As the link between CO2 capture and the final storage, CO2 transportation by pipeline plays a major role in enabling a large-scale implementation of CO2 capture and storage (CCS) networks across Europe towards 2040. There is ample experience in transporting CO2 in the form of a liquid (e.g., Snøhvit CO2 project since 2008, Northern Lights Project development, CO2 transport for enhanced oil recovery in the USA). Existing CCS projects are based on storage in saline aquifers at hydrostatic pressure, and thus the well-known experience in transporting liquid CO2 can be applied. However, new potential storage in depleted natural gas fields, representing about 30% of the estimated total capacity, has been identified on the Norwegian Continental Shelf (NCS).
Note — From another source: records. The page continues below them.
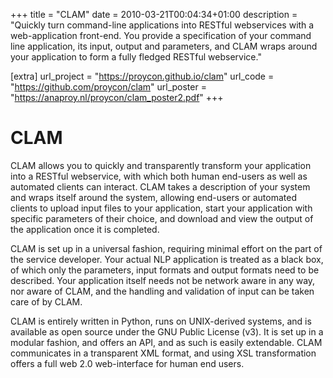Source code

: +++
title = "CLAM"
date = 2010-03-21T00:04:34+01:00
description = "Quickly turn command-line applications into RESTful webservices with a web-application front-end. You provide a specification of your command line application, its input, output and parameters, and CLAM wraps around your application to form a fully fledged RESTful webservice."

[extra]
url_project = "https://proycon.github.io/clam"
url_code = "https://github.com/proycon/clam"
url_poster = "https://anaproy.nl/proycon/clam_poster2.pdf"
+++

# CLAM

CLAM allows you to quickly and transparently transform your application into a RESTful
webservice, with which both human end-users as well as automated clients can interact. CLAM takes a description of your
system and wraps itself around the system, allowing end-users or automated clients to upload input files to your
application, start your application with specific parameters of their choice, and download and view the output of the
application once it is completed.

CLAM is set up in a universal fashion, requiring minimal effort on the part of the service developer. Your actual NLP
application is treated as a black box, of which only the parameters, input formats and output formats need to be
described. Your application itself needs not be network aware in any way, nor aware of CLAM, and the handling and
validation of input can be taken care of by CLAM.

CLAM is entirely written in Python, runs on UNIX-derived systems, and is available as open source under the GNU Public
License (v3). It is set up in a modular fashion, and offers an API, and as such is easily extendable. CLAM communicates
in a transparent XML format, and using XSL transformation offers a full web 2.0 web-interface for human end users.

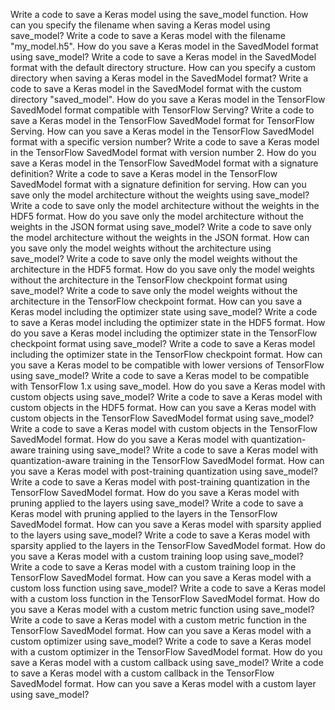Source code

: Write a code to save a Keras model using the save_model function.
How can you specify the filename when saving a Keras model using save_model?
Write a code to save a Keras model with the filename "my_model.h5".
How do you save a Keras model in the SavedModel format using save_model?
Write a code to save a Keras model in the SavedModel format with the default directory structure.
How can you specify a custom directory when saving a Keras model in the SavedModel format?
Write a code to save a Keras model in the SavedModel format with the custom directory "saved_model".
How do you save a Keras model in the TensorFlow SavedModel format compatible with TensorFlow Serving?
Write a code to save a Keras model in the TensorFlow SavedModel format for TensorFlow Serving.
How can you save a Keras model in the TensorFlow SavedModel format with a specific version number?
Write a code to save a Keras model in the TensorFlow SavedModel format with version number 2.
How do you save a Keras model in the TensorFlow SavedModel format with a signature definition?
Write a code to save a Keras model in the TensorFlow SavedModel format with a signature definition for serving.
How can you save only the model architecture without the weights using save_model?
Write a code to save only the model architecture without the weights in the HDF5 format.
How do you save only the model architecture without the weights in the JSON format using save_model?
Write a code to save only the model architecture without the weights in the JSON format.
How can you save only the model weights without the architecture using save_model?
Write a code to save only the model weights without the architecture in the HDF5 format.
How do you save only the model weights without the architecture in the TensorFlow checkpoint format using save_model?
Write a code to save only the model weights without the architecture in the TensorFlow checkpoint format.
How can you save a Keras model including the optimizer state using save_model?
Write a code to save a Keras model including the optimizer state in the HDF5 format.
How do you save a Keras model including the optimizer state in the TensorFlow checkpoint format using save_model?
Write a code to save a Keras model including the optimizer state in the TensorFlow checkpoint format.
How can you save a Keras model to be compatible with lower versions of TensorFlow using save_model?
Write a code to save a Keras model to be compatible with TensorFlow 1.x using save_model.
How do you save a Keras model with custom objects using save_model?
Write a code to save a Keras model with custom objects in the HDF5 format.
How can you save a Keras model with custom objects in the TensorFlow SavedModel format using save_model?
Write a code to save a Keras model with custom objects in the TensorFlow SavedModel format.
How do you save a Keras model with quantization-aware training using save_model?
Write a code to save a Keras model with quantization-aware training in the TensorFlow SavedModel format.
How can you save a Keras model with post-training quantization using save_model?
Write a code to save a Keras model with post-training quantization in the TensorFlow SavedModel format.
How do you save a Keras model with pruning applied to the layers using save_model?
Write a code to save a Keras model with pruning applied to the layers in the TensorFlow SavedModel format.
How can you save a Keras model with sparsity applied to the layers using save_model?
Write a code to save a Keras model with sparsity applied to the layers in the TensorFlow SavedModel format.
How do you save a Keras model with a custom training loop using save_model?
Write a code to save a Keras model with a custom training loop in the TensorFlow SavedModel format.
How can you save a Keras model with a custom loss function using save_model?
Write a code to save a Keras model with a custom loss function in the TensorFlow SavedModel format.
How do you save a Keras model with a custom metric function using save_model?
Write a code to save a Keras model with a custom metric function in the TensorFlow SavedModel format.
How can you save a Keras model with a custom optimizer using save_model?
Write a code to save a Keras model with a custom optimizer in the TensorFlow SavedModel format.
How do you save a Keras model with a custom callback using save_model?
Write a code to save a Keras model with a custom callback in the TensorFlow SavedModel format.
How can you save a Keras model with a custom layer using save_model?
These fields are characterized by relatively low reservoir pressures that may result in CO2 transport in two-phase flow conditions, i.e., in the form of a gas-liquid mixture. This is an uncharted area. The two-phase flow conditions can result in strongly unstable flow which may pose a risk to the integrity of the injection well and the rest of the transport system. This project focuses on establishing a fundamental understanding of the occurrence of two-phase flow instabilities and transient phenomena in CO2-pipeline systems. The success of this project will represent a major step forward for enabling cost-effective large-scale CO2 capture and storage infrastructure.
Potential CO2 storage locations in the Norwegian Continental Shelf, NCS, are in saline aquifers and in depleted fields. The latter represents about 30% of the potential storage capacity. Existing CCS projects are based on storage in
saline aquifers at hydrostatic-pressure in which the well-known experience in transporting dense phase CO2 can be applied. However, due to the low pressure, the storage in depleted reservoirs may require transporting CO2 in a two-phase state, which is an uncharted area. In this context, there is an important lack of understanding related to potential flow instabilities during the transport of CO2 in pipelines at two-phase flow conditions. This causes serious concerns about the maturity of the computational models for designing, analysing and operating the future CO2 pipeline infrastructure. This project focuses on closing important knowledge gaps on two-phase flow instabilities and transient phenomena in CO2 pipeline systems. The success of this project is of great relevance for minimizing the risks related to CCS operations and new developments, in addition to enabling the access to the more than 30% of storage capacity represented by depleted fields and thus contributing to the Norwegian goal of cutting domestic emissions by 50-55 precent by 2030. The work proposed in this project will fill in the knowledge gap by generating benchmark data from three highly specialized experimental facilities in Norway. The unique data will enhance our understanding, the physics of instability phenomena related to CO2 systems, and significantly improve the quality of simulator models.